Discussion Overview
The discussion revolves around the solutions to Schrödinger's equation, specifically comparing the forms \( \Psi = A e^{kx - wt} \) and \( \Psi = A \sin(kx - wt) \). Participants explore the implications of using complex phase factors in wave functions and the conditions under which these forms satisfy the equation.
Discussion Character
- Debate/contested
- Technical explanation
Main Points Raised
- One participant claims that the general solution of Schrödinger's equation can be expressed as \( \Psi = A e^{kx - wt} \) and that this satisfies the equation.
- Another participant suggests that the use of complex exponentials helps maintain linear total energy while taking derivatives, noting the behavior of \( \exp[iEt] \) under differentiation.
- A participant points out a missing "i" in the exponential argument of the first solution, indicating that the sine function does not satisfy Schrödinger's equation without specific conditions.
- Some participants argue that the sine function can satisfy the equation only under certain "funky" potentials, while others assert that it does not satisfy the time-dependent Schrödinger equation (TDSE) without additional considerations.
- There is a discussion about the necessity of a complex phase in the wave function for eigenstates of quantum systems, emphasizing the role of the time-dependent phase.

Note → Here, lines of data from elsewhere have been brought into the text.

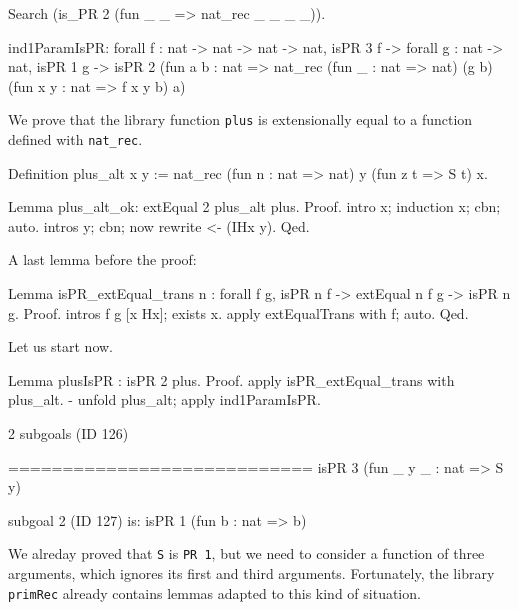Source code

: \begin{Coqsrc}
Search (is_PR 2 (fun _ _ => nat_rec _ _ _ _)).
\end{Coqsrc}

\begin{Coqanswer}
ind1ParamIsPR:
  forall f : nat -> nat -> nat -> nat,
  isPR 3 f ->
  forall g : nat -> nat,
  isPR 1 g ->
  isPR 2
    (fun a b : nat =>
     nat_rec (fun _ : nat => nat)
                 (g b) (fun x y : nat => f x y b) a)
\end{Coqanswer}

We prove that the library function \texttt{plus} is extensionally equal to a function defined with
\texttt{nat\_rec}.

\begin{Coqsrc}
Definition plus_alt x y  :=
              nat_rec  (fun n : nat => nat)
                       y
                       (fun z t =>  S t)
                       x.

Lemma plus_alt_ok:
  extEqual 2 plus_alt plus.
Proof.
  intro x; induction x; cbn; auto.
  intros y; cbn; now rewrite <- (IHx y).
Qed.
\end{Coqsrc}

A last lemma before the proof:

\begin{Coqsrc}
Lemma isPR_extEqual_trans n : forall f g, isPR n f ->
                                    extEqual n f g ->
                                    isPR n g.
Proof.
 intros f g [x Hx]; exists x.
 apply extEqualTrans with f; auto.
Qed.
\end{Coqsrc}

Let us start now.

\begin{Coqsrc}
Lemma plusIsPR : isPR 2 plus.
Proof.
  apply isPR_extEqual_trans with plus_alt.
  - unfold plus_alt; apply ind1ParamIsPR.
\end{Coqsrc}

\begin{Coqanswer}
2 subgoals (ID 126)
  
  ============================
  isPR 3 (fun _ y _ : nat => S y)

subgoal 2 (ID 127) is:
 isPR 1 (fun b : nat => b)
\end{Coqanswer}

We alreday proved that \texttt{S} is \texttt{PR 1}, but we need to consider a function of three arguments, which ignores its first and third arguments.
Fortunately, the library \texttt{primRec} already contains lemmas adapted to this kind of situation.

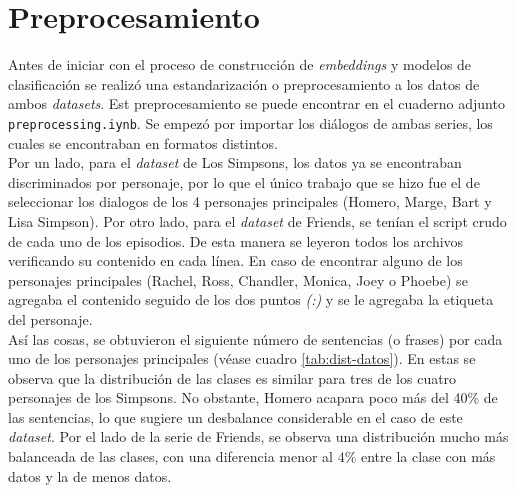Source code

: \section{Preprocesamiento}

Antes de iniciar con el proceso de construcción de \textit{embeddings} y modelos de clasificación se realizó una estandarización o preprocesamiento a los datos de ambos \textit{datasets}. Est preprocesamiento se puede encontrar en el cuaderno adjunto  \texttt{preprocessing.iynb}. Se empezó por importar los diálogos de ambas series, los cuales se encontraban en formatos distintos. \\

Por un lado, para el \textit{dataset} de Los Simpsons, los datos ya se encontraban discriminados por personaje, por lo que el único trabajo que se hizo fue el de seleccionar los dialogos de los 4 personajes principales (Homero, Marge, Bart y Lisa Simpson). Por otro lado, para el \textit{dataset} de Friends, se tenían el script crudo de cada uno de los episodios. De esta manera se leyeron todos los archivos verificando su contenido en cada línea. En caso de encontrar alguno de los personajes principales (Rachel, Ross, Chandler, Monica, Joey o Phoebe) se agregaba el contenido seguido de los dos puntos \textit{(:)} y se le agregaba la etiqueta del personaje. \\

Así las cosas, se obtuvieron el siguiente número de sentencias (o frases) por cada uno de los personajes principales (véase cuadro \ref{tab:dist-datos}). En estas se observa que la distribución de las clases es similar para tres de los cuatro personajes de los Simpsons. No obstante, Homero acapara poco más del 40\% de las sentencias, lo que sugiere un desbalance considerable en el caso de este \textit{dataset}. Por el lado de la serie de Friends, se observa una distribución mucho más balanceada de las clases, con una diferencia menor al $4\%$ entre la clase con más datos y la de menos datos.

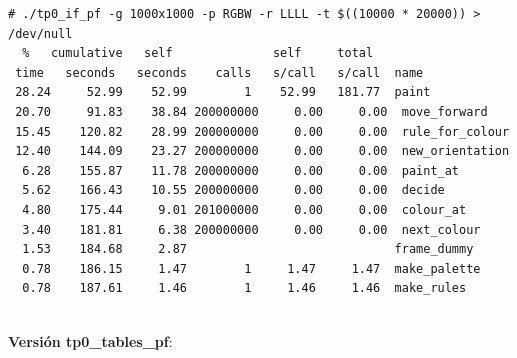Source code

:\documentclass[a4paper, 10pt, twoside, notitlepage]{article}
\begin{document}
\begin{verbatim}
# ./tp0_if_pf -g 1000x1000 -p RGBW -r LLLL -t $((10000 * 20000)) > /dev/null
  %   cumulative   self              self     total           
 time   seconds   seconds    calls   s/call   s/call  name    
 28.24     52.99    52.99        1    52.99   181.77  paint
 20.70     91.83    38.84 200000000     0.00     0.00  move_forward
 15.45    120.82    28.99 200000000     0.00     0.00  rule_for_colour
 12.40    144.09    23.27 200000000     0.00     0.00  new_orientation
  6.28    155.87    11.78 200000000     0.00     0.00  paint_at
  5.62    166.43    10.55 200000000     0.00     0.00  decide
  4.80    175.44     9.01 201000000     0.00     0.00  colour_at
  3.40    181.81     6.38 200000000     0.00     0.00  next_colour
  1.53    184.68     2.87                             frame_dummy
  0.78    186.15     1.47        1     1.47     1.47  make_palette
  0.78    187.61     1.46        1     1.46     1.46  make_rules
  

\end{verbatim}
\normalsize

\textbf{Versión tp0\_tables\_pf}:
\end{document}
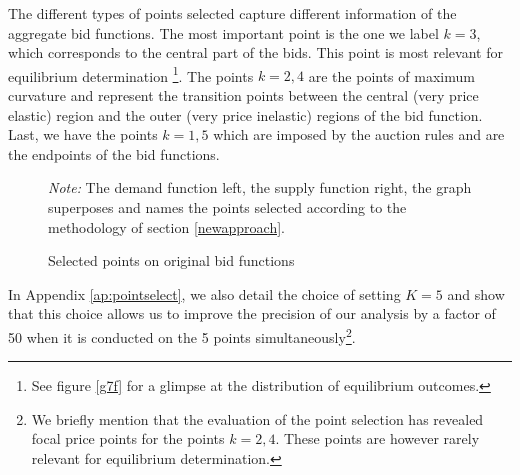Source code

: The different types of points selected capture different information of the aggregate bid functions. The most important point is the one we label $k=3$, which corresponds to the central part of the bids. This point is most relevant for equilibrium determination \footnote{See figure \ref{g7f} for a glimpse at the distribution of equilibrium outcomes.}. The points $k=2,4$ are the points of maximum curvature and represent the transition points between the central (very price elastic) region and the outer (very price inelastic) regions of the bid function. Last, we have the points $k=1,5$ which are imposed by the auction rules and are the endpoints of the bid functions. 

\begin{figure}[!ht]
\begin{center} 
\end{center}
\caption{Selected points on original bid functions}
\emph{Note: } The demand function left, the supply function right, the graph superposes and names the points selected according to the methodology of section \ref{newapproach}.
\label{TypeallocK}
\end{figure}
 
In Appendix \ref{ap:pointselect}, we also detail the choice of setting $K=5$ and show that this choice allows us to improve the precision of our analysis by a factor of 50 when it is conducted on the 5 points simultaneously\footnote{We briefly mention that the evaluation of the point selection has revealed focal price points for the points $k=2,4$. These points are however rarely relevant for equilibrium determination.}.


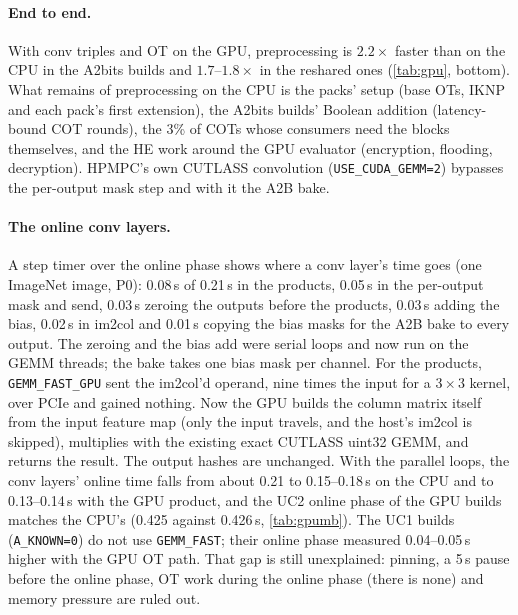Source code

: \documentclass[10pt,a4paper]{article}
\newcommand{\flag}[1]{\nolinkurl{#1}}
\newcommand{\s}{\,s\xspace}
\begin{document}
\paragraph{End to end.} With conv triples and OT on the GPU, preprocessing is $2.2\times$ faster than on the CPU in the
A2bits builds and $1.7$--$1.8\times$ in the reshared ones (\cref{tab:gpu}, bottom). What remains of preprocessing on the
CPU is the packs' setup (base OTs, IKNP and each pack's first extension), the A2bits builds' Boolean addition
(latency-bound COT rounds), the 3\% of COTs whose consumers need the blocks themselves, and the HE work around the GPU
evaluator (encryption, flooding, decryption). HPMPC's own CUTLASS convolution (\flag{USE_CUDA_GEMM=2}) bypasses the
per-output mask step and with it the A2B bake.

\paragraph{The online conv layers.} A step timer over the online phase shows where a conv layer's time goes (one
ImageNet image, P0): 0.08\s of 0.21\s in the products, 0.05\s in the per-output mask and send, 0.03\s zeroing the outputs
before the products, 0.03\s adding the bias, 0.02\s in im2col and 0.01\s copying the bias masks for the A2B bake to every
output. The zeroing and the bias add were serial loops and now run on the GEMM threads; the bake takes one bias mask per
channel. For the products, \flag{GEMM_FAST_GPU} sent the im2col'd operand, nine times the input for a $3\times3$ kernel,
over PCIe and gained nothing. Now the GPU builds the column matrix itself from the input feature map (only the input
travels, and the host's im2col is skipped), multiplies with the existing exact CUTLASS uint32 GEMM, and returns the
result. The output hashes are unchanged. With the parallel loops, the conv layers' online time falls from about 0.21 to
0.15--0.18\s on the CPU and to 0.13--0.14\s with the GPU product, and the UC2 online phase of the GPU builds matches the
CPU's (0.425 against 0.426\s, \cref{tab:gpumb}). The UC1 builds (\flag{A_KNOWN=0}) do not use \flag{GEMM_FAST}; their online
phase measured 0.04--0.05\s higher with the GPU OT path. That gap is still unexplained: pinning, a 5\,s pause before the
online phase, OT work during the online phase (there is none) and memory pressure are ruled out.
\end{document}
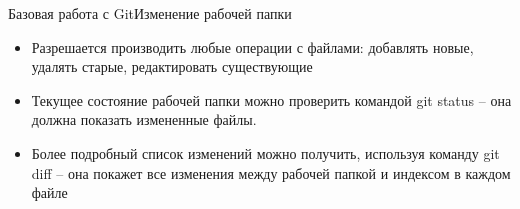 \begin{frame}{Базовая работа с Git}{Изменение рабочей папки}
    \begin{itemize}
        \item
        Разрешается производить любые операции с файлами: добавлять новые, удалять старые, редактировать существующие
        \item
        Текущее состояние рабочей папки можно проверить командой git status -- она должна показать измененные файлы.
        \item
        Более подробный список изменений можно получить, используя команду git diff -- она покажет все изменения между рабочей папкой и индексом в каждом файле
    \end{itemize}
\end{frame}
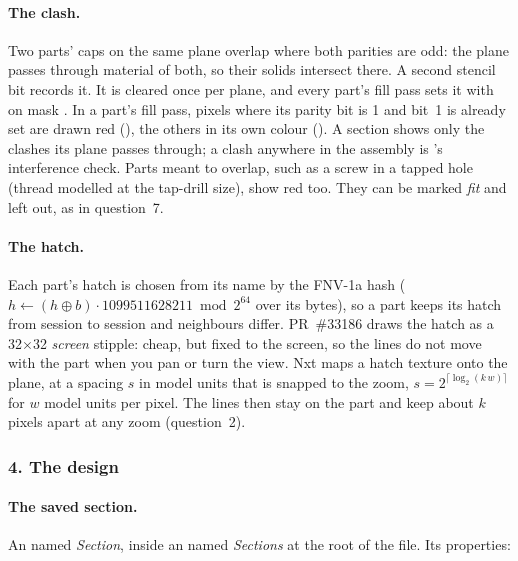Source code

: \paragraph{The clash.} Two parts' caps on the same plane overlap where both parities are odd: the plane passes through
material of both, so their solids intersect there. A second stencil bit records it. It is cleared once per plane, and
every part's fill pass sets it with  on mask . In a part's fill pass,
pixels where its parity bit is 1 and bit~1 is already set are drawn red (), the
others in its own colour (). A section shows only the clashes its plane passes through; a clash
anywhere in the assembly is 's interference check. Parts meant to overlap, such as a screw in a tapped
hole (thread modelled at the tap-drill size), show red too. They can be marked \emph{fit} and left out, as in
question~7.

\paragraph{The hatch.} Each part's hatch is chosen from its name by the FNV-1a hash ($h \leftarrow (h\oplus b)\cdot
1099511628211 \bmod 2^{64}$ over its bytes), so a part keeps its hatch from session to session and neighbours differ.
PR~\#33186 draws the hatch as a 32$\times$32 \emph{screen} stipple: cheap, but fixed to the screen, so the lines do
not move with the part when you pan or turn the view. Nxt maps a hatch texture onto the plane, at a spacing $s$ in
model units that is snapped to the zoom, $s = 2^{\lceil\log_2(k\,w)\rceil}$ for $w$ model units per pixel. The lines
then stay on the part and keep about $k$ pixels apart at any zoom (question~2).

\subsubsection*{4. The design}

\paragraph{The saved section.} An  named \emph{Section}, inside an
 named \emph{Sections} at the root of the file. Its properties:

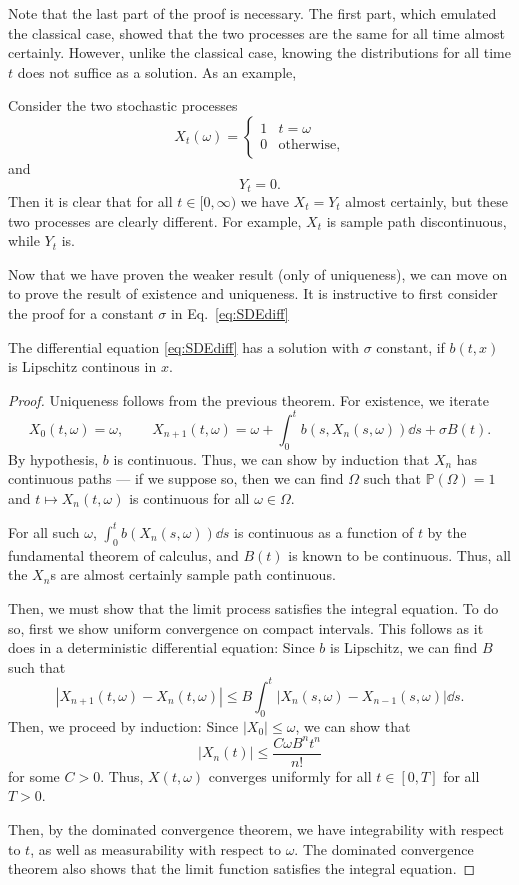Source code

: \documentclass[prb,12pt]{revtex4-2}
\theoremstyle{definition}
\theoremstyle{definition}
\theoremstyle{definition}
\begin{document}
Note that the last part of the proof is necessary. The first part, which emulated the classical case, showed that the two processes are the same for all time almost certainly. However, unlike the classical case, knowing the distributions for all time $t$ does not suffice as a solution. As an example,
\begin{Example}
	Consider the two stochastic processes
	\[
	X_t(\omega) = \begin{cases}
		1 & t = \omega\\
		0  & \text{otherwise,}
	\end{cases}
	\]
	and
	\[
	Y_t=0
	.\] 
	Then it is clear that for all $t\in [0,\infty)$ we have $X_t=Y_t$ almost certainly, but these two processes are clearly different. For example, $X_t$ is sample path discontinuous, while $Y_t$ is.
\end{Example}
Now that we have proven the weaker result (only of uniqueness), we can move on to prove the result of existence and uniqueness. It is instructive to first consider the proof for a constant $\sigma$ in Eq.~\eqref{eq:SDEdiff}
\begin{Theorem}
	The differential equation \eqref{eq:SDEdiff} has a solution with $\sigma$ constant, if $b(t, x)$ is Lipschitz continous in $x$.
\end{Theorem}
\begin{proof}
	Uniqueness follows from the previous theorem. For existence, we iterate
	\[
	X_0(t, \omega)=\omega,\qquad X_{n+1}(t, \omega)=\omega+\int_0^t b(s, X_n(s, \omega))\dd{s}+\sigma B(t)
	.\] 
	By hypothesis, $b$ is continuous. Thus, we can show by induction that $X_n$ has continuous paths --- if we suppose so, then we can find $\Omega$ such that $\mathbb{P}(\Omega)=1$ and $t\mapsto X_n(t, \omega)$ is continuous for all $\omega\in \Omega$. 

	For all such $\omega$, $\int_0^t b(X_n(s, \omega))\dd{s}$ is continuous as a function of $t$ by the fundamental theorem of calculus, and $B(t)$ is known to be continuous. Thus, all the $X_n$s are almost certainly sample path continuous.

	Then, we must show that the limit process satisfies the integral equation. To do so, first we show uniform convergence on compact intervals. This follows as it does in a deterministic differential equation: Since $b$ is Lipschitz, we can find $B$ such that
	\[
	|X_{n+1}(t, \omega)-X_n(t, \omega)| \le B \int_0^t |X_n(s, \omega) - X_{n-1}(s, \omega)|\dd{s} 
	.\] 
	Then, we proceed by induction: Since $|X_0|\le \omega$, we can show that
	\[
	|X_n(t)| \le \frac{C \omega B^n t^n}{n!}
	\]
	for some $C>0$. Thus, $X(t, \omega)$ converges uniformly for all $t\in [0,T]$ for all $T>0$. 

	Then, by the dominated convergence theorem, we have integrability with respect to $t$, as well as measurability with respect to $\omega$. The dominated convergence theorem also shows that the limit function satisfies the integral equation.
\end{proof}
\end{document}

Areas of Agreement / Disagreement
Participants express disagreement regarding the validity of the sine function as a solution to Schrödinger's equation, with some asserting it does not satisfy the equation without specific conditions, while others maintain that it can under certain circumstances. The discussion remains unresolved regarding the conditions under which each form is valid.
Contextual Notes
There are unresolved issues regarding the assumptions needed for the sine function to be considered a solution, as well as the implications of using complex phase factors in wave functions.